TASK DETAILS:
Print the whole listing below exactly as given, pictures excluded.

___ MATERIAL FOR THIS TASK ___

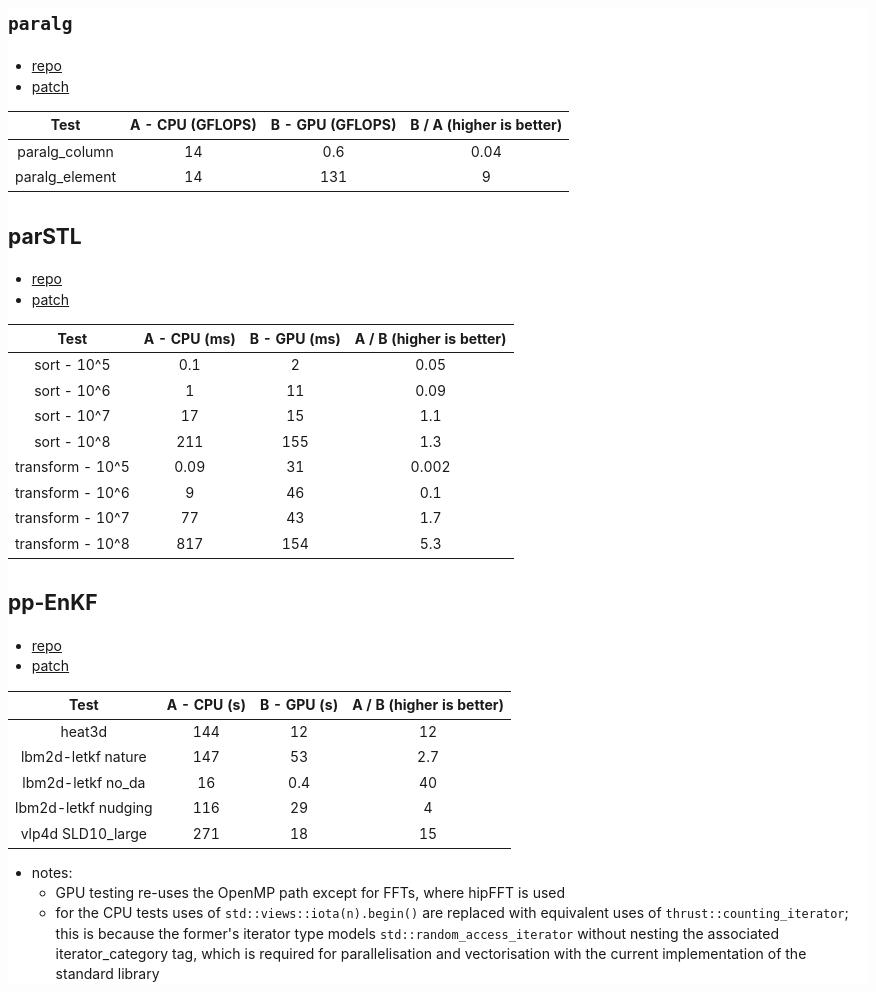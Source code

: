 ## `paralg`

- [repo](https://gitlab.com/unigehpfs/paralg)
- [patch](../../data/patches/paralg/PARALG.patch)

| Test           | A - CPU (GFLOPS) | B - GPU (GFLOPS) | B / A (higher is better) |
|:--------------:|:----------------:|:----------------:|:------------------------:|
| paralg_column  | 14               | 0.6              | 0.04                     |
| paralg_element | 14               | 131              | 9                        |

## parSTL

- [repo](https://github.com/weilewei/parSTL)
- [patch](../../data/patches/parSTL/PARSTL.patch)

| Test             | A - CPU (ms) | B - GPU (ms) | A / B (higher is better) |
|:----------------:|:------------:|:------------:|:------------------------:|
| sort      - 10^5 | 0.1          | 2            | 0.05                     |
| sort      - 10^6 | 1            | 11           | 0.09                     |
| sort      - 10^7 | 17           | 15           | 1.1                      |
| sort      - 10^8 | 211          | 155          | 1.3                      |
| transform - 10^5 | 0.09         | 31           | 0.002                    |
| transform - 10^6 | 9            | 46           | 0.1                      |
| transform - 10^7 | 77           | 43           | 1.7                      |
| transform - 10^8 | 817          | 154          | 5.3                      |

## pp-EnKF

- [repo](https://github.com/yasahi-hpc/pp-EnKF)
- [patch](../../data/patches/pp-EnKF/PP_ENKF.patch)

| Test                 | A - CPU (s) | B - GPU (s) | A / B (higher is better) |
|:--------------------:|:-----------:|:-----------:|:------------------------:|
| heat3d               | 144         | 12          | 12                       |
| lbm2d-letkf nature   | 147         | 53          | 2.7                      |
| lbm2d-letkf no_da    | 16          | 0.4         | 40                       |
| lbm2d-letkf nudging  | 116         | 29          | 4                        |
| vlp4d SLD10_large    | 271         | 18          | 15                       |

- notes:
  - GPU testing re-uses the OpenMP path except for FFTs, where hipFFT is used
  - for the CPU tests uses of `std::views::iota(n).begin()` are replaced with
    equivalent uses of `thrust::counting_iterator`; this is because the former's
    iterator type models `std::random_access_iterator` without nesting the
    associated iterator_category tag, which is required for parallelisation and
    vectorisation with the current implementation of the standard library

___

WRITTEN ANSWER:
Source code

: ## `paralg`

- [repo](https://gitlab.com/unigehpfs/paralg)
- [patch](../../data/patches/paralg/PARALG.patch)

| Test           | A - CPU (GFLOPS) | B - GPU (GFLOPS) | B / A (higher is better) |
|:--------------:|:----------------:|:----------------:|:------------------------:|
| paralg_column  | 14               | 0.6              | 0.04                     |
| paralg_element | 14               | 131              | 9                        |

## parSTL

- [repo](https://github.com/weilewei/parSTL)
- [patch](../../data/patches/parSTL/PARSTL.patch)

| Test             | A - CPU (ms) | B - GPU (ms) | A / B (higher is better) |
|:----------------:|:------------:|:------------:|:------------------------:|
| sort      - 10^5 | 0.1          | 2            | 0.05                     |
| sort      - 10^6 | 1            | 11           | 0.09                     |
| sort      - 10^7 | 17           | 15           | 1.1                      |
| sort      - 10^8 | 211          | 155          | 1.3                      |
| transform - 10^5 | 0.09         | 31           | 0.002                    |
| transform - 10^6 | 9            | 46           | 0.1                      |
| transform - 10^7 | 77           | 43           | 1.7                      |
| transform - 10^8 | 817          | 154          | 5.3                      |

## pp-EnKF

- [repo](https://github.com/yasahi-hpc/pp-EnKF)
- [patch](../../data/patches/pp-EnKF/PP_ENKF.patch)

| Test                 | A - CPU (s) | B - GPU (s) | A / B (higher is better) |
|:--------------------:|:-----------:|:-----------:|:------------------------:|
| heat3d               | 144         | 12          | 12                       |
| lbm2d-letkf nature   | 147         | 53          | 2.7                      |
| lbm2d-letkf no_da    | 16          | 0.4         | 40                       |
| lbm2d-letkf nudging  | 116         | 29          | 4                        |
| vlp4d SLD10_large    | 271         | 18          | 15                       |

- notes:
  - GPU testing re-uses the OpenMP path except for FFTs, where hipFFT is used
  - for the CPU tests uses of `std::views::iota(n).begin()` are replaced with
    equivalent uses of `thrust::counting_iterator`; this is because the former's
    iterator type models `std::random_access_iterator` without nesting the
    associated iterator_category tag, which is required for parallelisation and
    vectorisation with the current implementation of the standard library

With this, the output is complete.